BRIEF: Filter the listing down to the lines containing the word "high".
THE RECORDS START
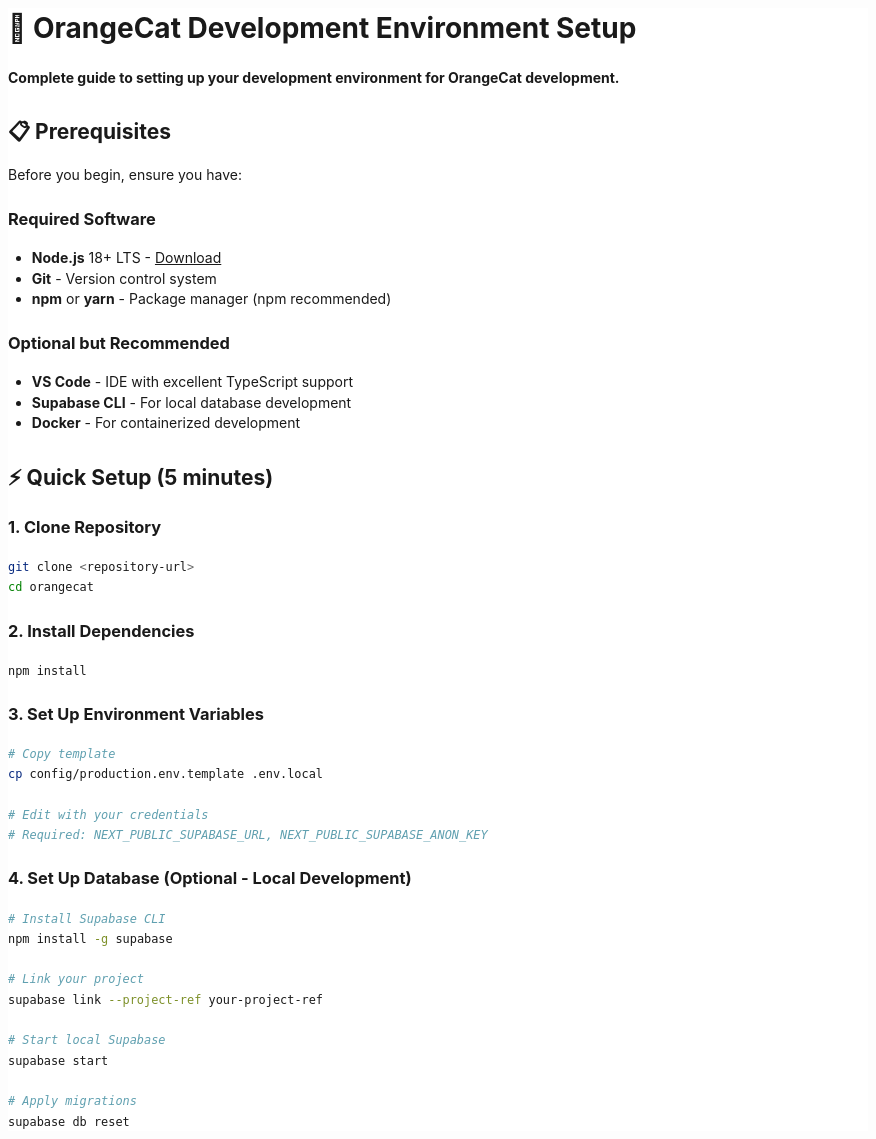 # 🚀 OrangeCat Development Environment Setup

**Complete guide to setting up your development environment for OrangeCat development.**

## 📋 Prerequisites

Before you begin, ensure you have:

### Required Software
- **Node.js** 18+ LTS - [Download](https://nodejs.org/)
- **Git** - Version control system
- **npm** or **yarn** - Package manager (npm recommended)

### Optional but Recommended
- **VS Code** - IDE with excellent TypeScript support
- **Supabase CLI** - For local database development
- **Docker** - For containerized development

## ⚡ Quick Setup (5 minutes)

### 1. Clone Repository
```bash
git clone <repository-url>
cd orangecat
```

### 2. Install Dependencies
```bash
npm install
```

### 3. Set Up Environment Variables
```bash
# Copy template
cp config/production.env.template .env.local

# Edit with your credentials
# Required: NEXT_PUBLIC_SUPABASE_URL, NEXT_PUBLIC_SUPABASE_ANON_KEY
```

### 4. Set Up Database (Optional - Local Development)
```bash
# Install Supabase CLI
npm install -g supabase

# Link your project
supabase link --project-ref your-project-ref

# Start local Supabase
supabase start

# Apply migrations
supabase db reset
```
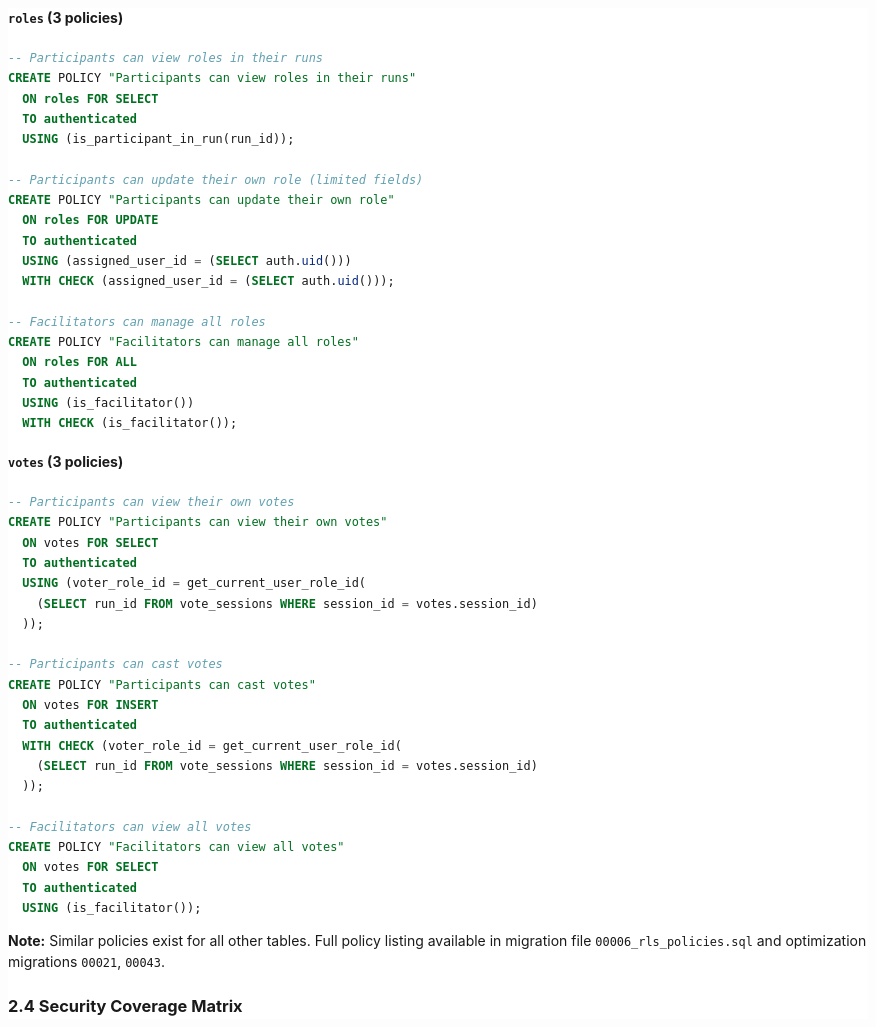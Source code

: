 #### `roles` (3 policies)
```sql
-- Participants can view roles in their runs
CREATE POLICY "Participants can view roles in their runs"
  ON roles FOR SELECT
  TO authenticated
  USING (is_participant_in_run(run_id));

-- Participants can update their own role (limited fields)
CREATE POLICY "Participants can update their own role"
  ON roles FOR UPDATE
  TO authenticated
  USING (assigned_user_id = (SELECT auth.uid()))
  WITH CHECK (assigned_user_id = (SELECT auth.uid()));

-- Facilitators can manage all roles
CREATE POLICY "Facilitators can manage all roles"
  ON roles FOR ALL
  TO authenticated
  USING (is_facilitator())
  WITH CHECK (is_facilitator());
```

#### `votes` (3 policies)
```sql
-- Participants can view their own votes
CREATE POLICY "Participants can view their own votes"
  ON votes FOR SELECT
  TO authenticated
  USING (voter_role_id = get_current_user_role_id(
    (SELECT run_id FROM vote_sessions WHERE session_id = votes.session_id)
  ));

-- Participants can cast votes
CREATE POLICY "Participants can cast votes"
  ON votes FOR INSERT
  TO authenticated
  WITH CHECK (voter_role_id = get_current_user_role_id(
    (SELECT run_id FROM vote_sessions WHERE session_id = votes.session_id)
  ));

-- Facilitators can view all votes
CREATE POLICY "Facilitators can view all votes"
  ON votes FOR SELECT
  TO authenticated
  USING (is_facilitator());
```

**Note:** Similar policies exist for all other tables. Full policy listing available in migration file `00006_rls_policies.sql` and optimization migrations `00021`, `00043`.

### 2.4 Security Coverage Matrix
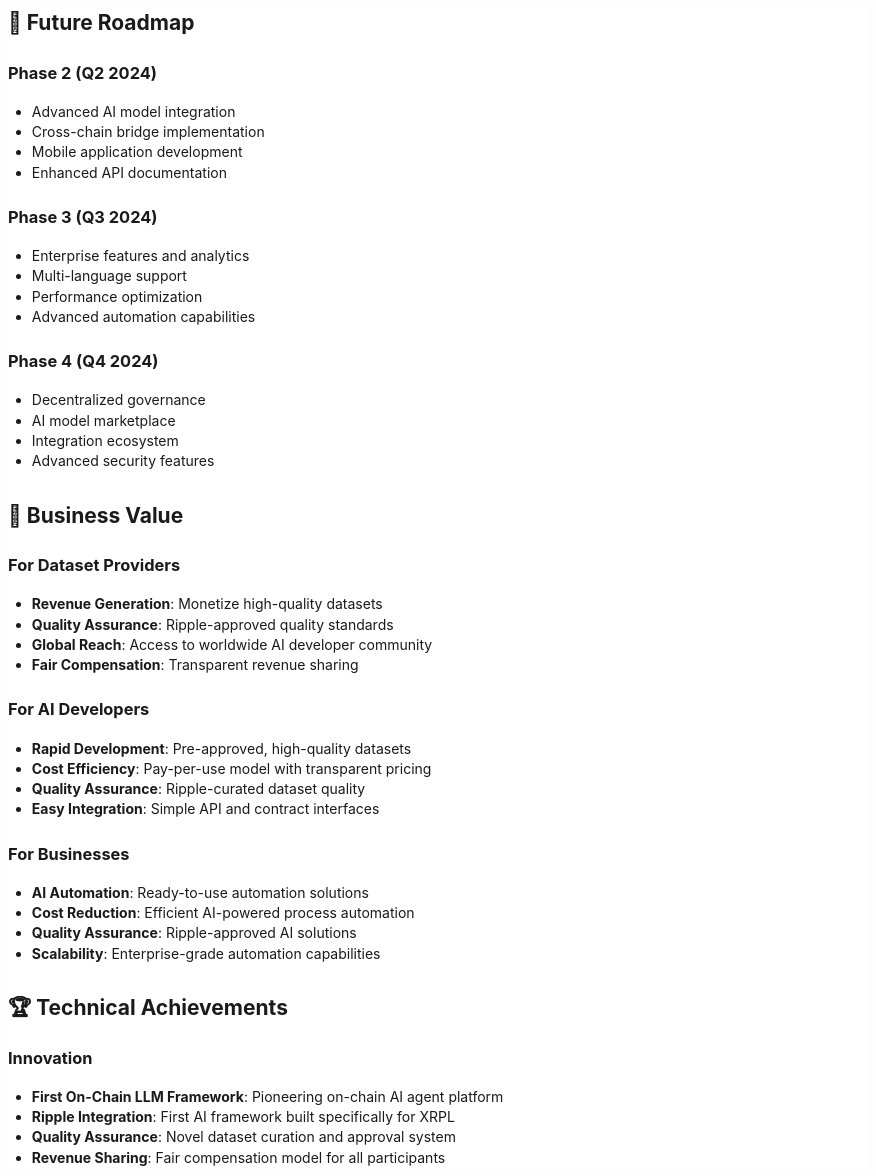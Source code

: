 ## 🔮 Future Roadmap

### Phase 2 (Q2 2024)
- Advanced AI model integration
- Cross-chain bridge implementation
- Mobile application development
- Enhanced API documentation

### Phase 3 (Q3 2024)
- Enterprise features and analytics
- Multi-language support
- Performance optimization
- Advanced automation capabilities

### Phase 4 (Q4 2024)
- Decentralized governance
- AI model marketplace
- Integration ecosystem
- Advanced security features

## 🎯 Business Value

### For Dataset Providers
- **Revenue Generation**: Monetize high-quality datasets
- **Quality Assurance**: Ripple-approved quality standards
- **Global Reach**: Access to worldwide AI developer community
- **Fair Compensation**: Transparent revenue sharing

### For AI Developers
- **Rapid Development**: Pre-approved, high-quality datasets
- **Cost Efficiency**: Pay-per-use model with transparent pricing
- **Quality Assurance**: Ripple-curated dataset quality
- **Easy Integration**: Simple API and contract interfaces

### For Businesses
- **AI Automation**: Ready-to-use automation solutions
- **Cost Reduction**: Efficient AI-powered process automation
- **Quality Assurance**: Ripple-approved AI solutions
- **Scalability**: Enterprise-grade automation capabilities

## 🏆 Technical Achievements

### Innovation
- **First On-Chain LLM Framework**: Pioneering on-chain AI agent platform
- **Ripple Integration**: First AI framework built specifically for XRPL
- **Quality Assurance**: Novel dataset curation and approval system
- **Revenue Sharing**: Fair compensation model for all participants
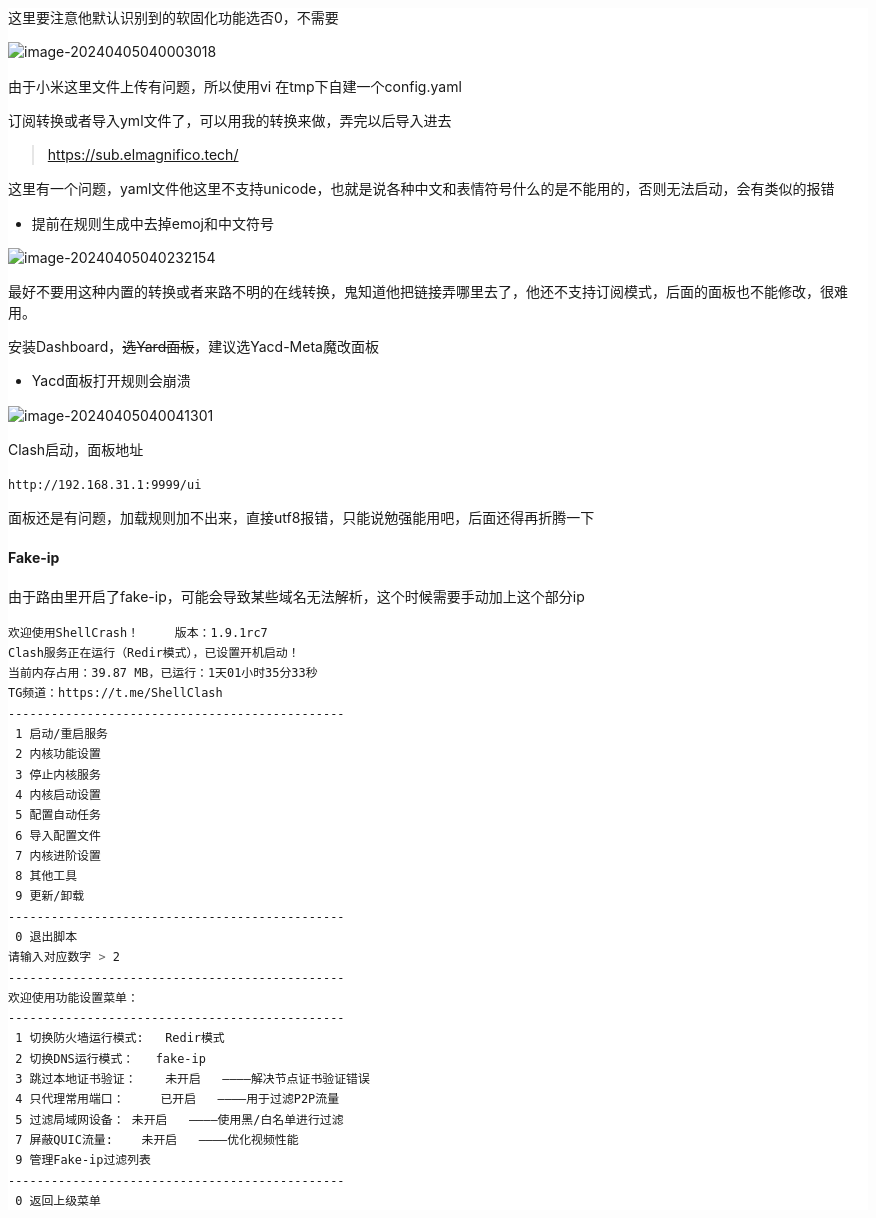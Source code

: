 这里要注意他默认识别到的软固化功能选否0，不需要

![image-20240405040003018](https://img.elmagnifico.tech/static/upload/elmagnifico/202404050400052.png)

由于小米这里文件上传有问题，所以使用vi 在tmp下自建一个config.yaml

订阅转换或者导入yml文件了，可以用我的转换来做，弄完以后导入进去

> https://sub.elmagnifico.tech/



这里有一个问题，yaml文件他这里不支持unicode，也就是说各种中文和表情符号什么的是不能用的，否则无法启动，会有类似的报错

- 提前在规则生成中去掉emoj和中文符号

![image-20240405040232154](https://img.elmagnifico.tech/static/upload/elmagnifico/202404050402183.png)

最好不要用这种内置的转换或者来路不明的在线转换，鬼知道他把链接弄哪里去了，他还不支持订阅模式，后面的面板也不能修改，很难用。



安装Dashboard，~~选Yard面板~~，建议选Yacd-Meta魔改面板

- Yacd面板打开规则会崩溃

![image-20240405040041301](https://img.elmagnifico.tech/static/upload/elmagnifico/202404050400333.png)

Clash启动，面板地址

```
http://192.168.31.1:9999/ui
```

面板还是有问题，加载规则加不出来，直接utf8报错，只能说勉强能用吧，后面还得再折腾一下



#### Fake-ip

由于路由里开启了fake-ip，可能会导致某些域名无法解析，这个时候需要手动加上这个部分ip

```bash
欢迎使用ShellCrash！		版本：1.9.1rc7
Clash服务正在运行（Redir模式），已设置开机启动！
当前内存占用：39.87 MB，已运行：1天01小时35分33秒
TG频道：https://t.me/ShellClash
-----------------------------------------------
 1 启动/重启服务
 2 内核功能设置
 3 停止内核服务
 4 内核启动设置
 5 配置自动任务
 6 导入配置文件
 7 内核进阶设置
 8 其他工具
 9 更新/卸载
-----------------------------------------------
 0 退出脚本
请输入对应数字 > 2
-----------------------------------------------
欢迎使用功能设置菜单：
-----------------------------------------------
 1 切换防火墙运行模式: 	Redir模式
 2 切换DNS运行模式：	fake-ip
 3 跳过本地证书验证：	未开启   ————解决节点证书验证错误
 4 只代理常用端口： 	已开启   ————用于过滤P2P流量
 5 过滤局域网设备：	未开启   ————使用黑/白名单进行过滤
 7 屏蔽QUIC流量:	未开启   ————优化视频性能
 9 管理Fake-ip过滤列表
-----------------------------------------------
 0 返回上级菜单 
```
THE RECORDS END
WRITTEN RESPONSE:
- **Revenue Generation**: Monetize high-quality datasets
- **Rapid Development**: Pre-approved, high-quality datasets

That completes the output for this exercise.